Flames golf coach John Maupin has been working diligently along with Lee athletics director Larry Carpenter, Cleveland Country Club general manager Lamar Mills and golf course superintendent Jeff Travis to make sure the men’s and women’s golf teams get the best chance possible to make an early, positive showing in the new conference.
Lee and Cleveland Country Club have partnered to build a 7,000-square-foot practice facility complete with greenside and fairway bunkers to aid the Flames in honing skills on and just off the green.
The facility, funded by Lee, boasts both “TifEagle” and Bermuda grass to give golfers a better look at the types of grasses the teams will see during tournaments and competition inside and outside the conference.

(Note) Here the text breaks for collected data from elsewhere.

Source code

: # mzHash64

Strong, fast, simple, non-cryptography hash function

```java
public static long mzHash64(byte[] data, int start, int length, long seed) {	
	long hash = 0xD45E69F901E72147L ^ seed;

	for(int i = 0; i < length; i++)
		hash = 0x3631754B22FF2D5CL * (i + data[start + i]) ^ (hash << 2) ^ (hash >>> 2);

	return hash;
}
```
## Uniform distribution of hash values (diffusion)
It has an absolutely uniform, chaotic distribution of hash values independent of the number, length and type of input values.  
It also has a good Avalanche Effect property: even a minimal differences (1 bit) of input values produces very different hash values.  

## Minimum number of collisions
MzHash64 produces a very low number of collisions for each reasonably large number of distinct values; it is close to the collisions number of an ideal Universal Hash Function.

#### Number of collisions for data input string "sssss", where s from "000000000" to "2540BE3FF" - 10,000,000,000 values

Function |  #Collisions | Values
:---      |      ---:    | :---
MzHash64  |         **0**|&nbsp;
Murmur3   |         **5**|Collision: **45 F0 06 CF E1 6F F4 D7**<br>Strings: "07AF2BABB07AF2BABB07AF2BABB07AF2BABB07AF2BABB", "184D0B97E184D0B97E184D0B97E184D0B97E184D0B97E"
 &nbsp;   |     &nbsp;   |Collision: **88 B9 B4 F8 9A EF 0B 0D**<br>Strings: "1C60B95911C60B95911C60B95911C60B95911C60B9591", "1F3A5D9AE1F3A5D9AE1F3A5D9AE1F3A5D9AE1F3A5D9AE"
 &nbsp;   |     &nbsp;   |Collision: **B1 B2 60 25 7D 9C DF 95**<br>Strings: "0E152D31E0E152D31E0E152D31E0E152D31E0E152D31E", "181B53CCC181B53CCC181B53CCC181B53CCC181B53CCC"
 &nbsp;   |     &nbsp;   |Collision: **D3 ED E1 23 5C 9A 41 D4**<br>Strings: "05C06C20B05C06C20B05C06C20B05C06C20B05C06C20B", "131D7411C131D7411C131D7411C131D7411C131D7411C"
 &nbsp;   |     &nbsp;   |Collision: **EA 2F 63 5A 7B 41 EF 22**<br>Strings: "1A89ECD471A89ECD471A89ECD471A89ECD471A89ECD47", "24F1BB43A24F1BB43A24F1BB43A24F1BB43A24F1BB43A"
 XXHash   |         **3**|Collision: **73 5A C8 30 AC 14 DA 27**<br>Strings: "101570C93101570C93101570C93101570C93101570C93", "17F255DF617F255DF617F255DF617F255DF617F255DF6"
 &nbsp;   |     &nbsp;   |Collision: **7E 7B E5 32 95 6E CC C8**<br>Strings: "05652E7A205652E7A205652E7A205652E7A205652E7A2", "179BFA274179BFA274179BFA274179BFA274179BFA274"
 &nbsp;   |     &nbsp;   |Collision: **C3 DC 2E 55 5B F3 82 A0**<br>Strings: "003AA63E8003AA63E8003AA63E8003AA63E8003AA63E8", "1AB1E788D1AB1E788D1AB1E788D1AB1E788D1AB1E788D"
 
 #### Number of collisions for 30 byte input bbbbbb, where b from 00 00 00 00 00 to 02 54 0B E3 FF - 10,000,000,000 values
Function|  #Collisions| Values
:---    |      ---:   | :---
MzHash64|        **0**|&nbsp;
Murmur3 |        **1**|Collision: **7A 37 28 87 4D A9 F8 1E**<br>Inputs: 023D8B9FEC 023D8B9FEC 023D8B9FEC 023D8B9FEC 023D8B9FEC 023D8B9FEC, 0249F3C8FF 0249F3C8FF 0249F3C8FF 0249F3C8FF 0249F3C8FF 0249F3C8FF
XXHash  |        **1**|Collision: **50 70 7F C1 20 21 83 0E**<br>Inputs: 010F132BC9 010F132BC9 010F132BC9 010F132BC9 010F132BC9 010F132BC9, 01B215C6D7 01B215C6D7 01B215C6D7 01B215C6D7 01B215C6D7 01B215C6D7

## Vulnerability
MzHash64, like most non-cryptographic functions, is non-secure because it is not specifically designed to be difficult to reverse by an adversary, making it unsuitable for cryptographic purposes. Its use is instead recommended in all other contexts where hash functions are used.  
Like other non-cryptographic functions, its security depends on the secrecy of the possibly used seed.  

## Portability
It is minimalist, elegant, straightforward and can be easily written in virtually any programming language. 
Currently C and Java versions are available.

Sitting some 30 yards from the green is a fairway bunker where longer bunker shots into the green can be worked on. The green also has been designed in a double-tiered fashion so shots up and down the slope can be perfected.
“We’ve been talking about the project for the last couple of years. There were about five acres at the back of the driving range and it was always kind of an idea we could go back there and put a short game area in. John and I started talking a little bit about it and from that point it sparked some interest on his part and the rest has kinda been a ball in motion,” said Mills.
“With Lee making the move to NCAA Division II, from a recruiting standpoint it is a great thing. The ability for his teams to practice back there and have some shots they wouldn’t typically get off the [practice] green we have here — it gives them the ability to prepare as they go out and compete.”
The facility not only will provide Lee and CCC golfers the opportunity to work on various shots from the fairway and putts from varying slopes and angles on the green, it will provide Mills and Travis the chance to study the different grasses and how to better improve the country club links in general.
“This obviously will give us an opportunity to see how the Bermuda reacts. When the bent grass is coming out of its season and needs to be aerated, the Bermuda would be there and we would be able to utilize it. John’s teams will be able to see that as well as when the Bermuda is out of its season and needs to be aerated, the bent grass is going full force at that point,” said Mills. “He has an opportunity for his team to hit off two different types of grass. That’s pretty much going to cover what they are going to see. With the conference they are going to be in, they will be traveling down into the South where there are a lot of Bermuda greens.
Maupin said this is another example of Lee’s commitment to bringing a quality product to the new conference home.
“I think the school as a whole is taking the move to NCAA Division II seriously. We don’t want to have a drop-off in our ability to compete nationally and felt this is an opportunity to make our current golfers stronger and give them an opportunity to be better prepared for tournament with some of the shots they can practice back there. Certainly, from a recruiting standpoint I think anytime you can have something to point to and call your own a little bit, it helps out a lot. It’s also something that a lot of the schools in our conference don’t have. We see that as an advantage over those teams,” said Maupin.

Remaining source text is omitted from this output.